Friday, September 18, 2009

Create a Driver for bzlib/dbi (3) - Continuing Filesystem Driver

Previously we have discussed the internals of DBI and how to extend it, as well as crafted the first draft of the filesystem database driver.  We are now onto #3 of the DBI extension series.  We'll continue by adding the ability to save data to the driver.

Save The Data

Saving the data is equivalent to both insert and update in SQL venacular.  The simplest version looks like below:

(define (file-query handle stmt (args '())) 
  ... 
  (case stmt
    ... 
    ((save!)
     (call-with-output-file (path-helper (assoc/cdr 'path args))
       (lambda (out) 
         (write-bytes (assoc/cdr 'content args) out))
       #:exists 'replace))
    (else 
     (error 'file-query "unknown statement: ~a" stmt))))

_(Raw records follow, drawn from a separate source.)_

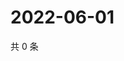 # 2022-06-01

共 0 条

<!-- BEGIN WEIBO -->
<!-- 最后更新时间 Wed Jun 01 2022 04:16:09 GMT+0800 (China Standard Time) -->

<!-- END WEIBO -->

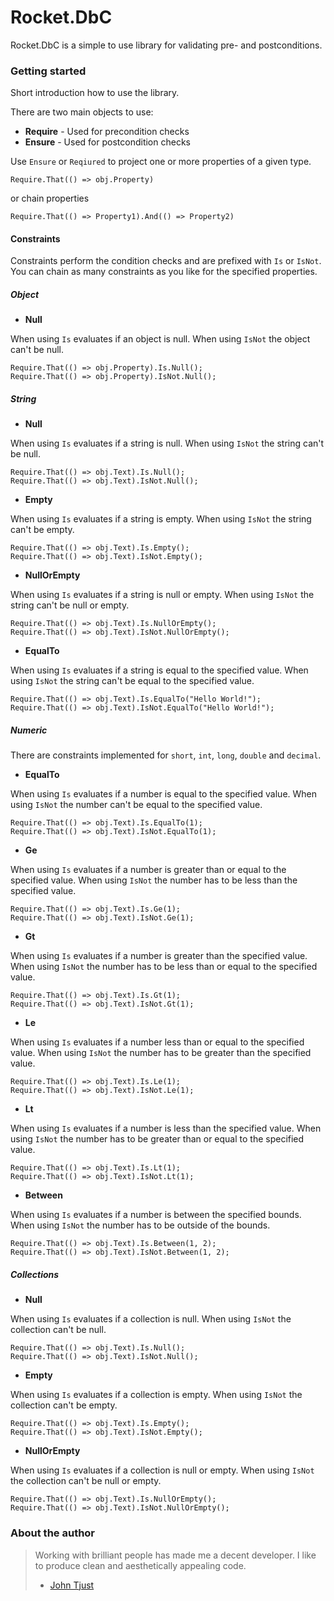 # Rocket.DbC #

Rocket.DbC is a simple to use library for validating pre- and postconditions.

### Getting started ###

Short introduction how to use the library.

There are two main objects to use:

* **Require** - Used for precondition checks
* **Ensure** - Used for postcondition checks

Use `Ensure` or `Reqiured` to project one or more properties of a given type.

	Require.That(() => obj.Property)

or chain properties

	Require.That(() => Property1).And(() => Property2)

#### Constraints ####

Constraints perform the condition checks and are prefixed with `Is` or `IsNot`. You can chain as many constraints as you like for the specified properties.

##### Object #####

* **Null**

When using `Is` evaluates if an object is null. When using `IsNot` the object can't be null.

	Require.That(() => obj.Property).Is.Null();
	Require.That(() => obj.Property).IsNot.Null();

##### String #####

* **Null**

When using `Is` evaluates if a string is null. When using `IsNot` the string can't be null.

	Require.That(() => obj.Text).Is.Null();
	Require.That(() => obj.Text).IsNot.Null();

* **Empty**

When using `Is` evaluates if a string is empty. When using `IsNot` the string can't be empty.

	Require.That(() => obj.Text).Is.Empty();
	Require.That(() => obj.Text).IsNot.Empty();

* **NullOrEmpty**

When using `Is` evaluates if a string is null or empty. When using `IsNot` the string can't be null or empty.

	Require.That(() => obj.Text).Is.NullOrEmpty();
	Require.That(() => obj.Text).IsNot.NullOrEmpty();

* **EqualTo**

When using `Is` evaluates if a string is equal to the specified value. When using `IsNot` the string can't be equal to the specified value.

	Require.That(() => obj.Text).Is.EqualTo("Hello World!");
	Require.That(() => obj.Text).IsNot.EqualTo("Hello World!");

##### Numeric #####

There are constraints implemented for `short`, `int`, `long`, `double` and `decimal`.

* **EqualTo**

When using `Is` evaluates if a number is equal to the specified value. When using `IsNot` the number can't be equal to the specified value.

	Require.That(() => obj.Text).Is.EqualTo(1);
	Require.That(() => obj.Text).IsNot.EqualTo(1);

* **Ge**

When using `Is` evaluates if a number is greater than or equal to the specified value. When using `IsNot` the number has to be less than the specified value.

	Require.That(() => obj.Text).Is.Ge(1);
	Require.That(() => obj.Text).IsNot.Ge(1);

* **Gt**

When using `Is` evaluates if a number is greater than the specified value. When using `IsNot` the number has to be less than or equal to the specified value.

	Require.That(() => obj.Text).Is.Gt(1);
	Require.That(() => obj.Text).IsNot.Gt(1);

* **Le**

When using `Is` evaluates if a number less than or equal to the specified value. When using `IsNot` the number has to be greater than the specified value.

	Require.That(() => obj.Text).Is.Le(1);
	Require.That(() => obj.Text).IsNot.Le(1);

* **Lt**

When using `Is` evaluates if a number is less than the specified value. When using `IsNot` the number has to be greater than or equal to the specified value.

	Require.That(() => obj.Text).Is.Lt(1);
	Require.That(() => obj.Text).IsNot.Lt(1);

* **Between**

When using `Is` evaluates if a number is between the specified bounds. When using `IsNot` the number has to be outside of the bounds.

	Require.That(() => obj.Text).Is.Between(1, 2);
	Require.That(() => obj.Text).IsNot.Between(1, 2);

##### Collections #####

* **Null**

When using `Is` evaluates if a collection is null. When using `IsNot` the collection can't be null.

	Require.That(() => obj.Text).Is.Null();
	Require.That(() => obj.Text).IsNot.Null();

* **Empty**

When using `Is` evaluates if a collection is empty. When using `IsNot` the collection can't be empty.

	Require.That(() => obj.Text).Is.Empty();
	Require.That(() => obj.Text).IsNot.Empty();

* **NullOrEmpty**

When using `Is` evaluates if a collection is null or empty. When using `IsNot` the collection can't be null or empty.

	Require.That(() => obj.Text).Is.NullOrEmpty();
	Require.That(() => obj.Text).IsNot.NullOrEmpty();

### About the author ###

> Working with brilliant people has made me a decent developer. I like to produce clean and aesthetically appealing code.
> - [John Tjust](https://bitbucket.org/glufsaren)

With the above we now can save data into a particular file with the following usage:

(query handle 'save! `((path . "/foo/bar/baz.txt") (content . #"this is the content")))  
But unfortunately, there are a few hiccups:
  • there is no verification that path and content key/value pairs are passed in (for 'list and 'open queries the path key/value pairs are optional) 
  • there is no guarantee the directory of the path exists (and if not it will result in an error) 
  • the above saving is not an atomic operation and can corrupt the data
So we'll address each of the issue to ensure we have a solid implementation for saving data.

Argument Verification 

To verify the arguments, we can use let/assert! from the next version of bzlib/base (which will be released together with this driver) as follows:

(define (file-query handle stmt (args '())) 
  ... 
  (case stmt
    ... 
    ((save!)
     (let/assert! ((path (assoc/cdr 'path args))
                   (content (assoc/cdr 'content args)))
                  (call-with-output-file (path-helper path)
                    (lambda (out) 
                      (write-bytes content out))
                    #:exists 'replace)))
    (else 
     (error 'file-query "unknown statement: ~a" stmt))))

let/assert! checks to see if the values returned are false, and if so raises the error, else binds the variable call the inner expression.  It also behaves like let* instead of let, as the subsequent variable can see the previous variable.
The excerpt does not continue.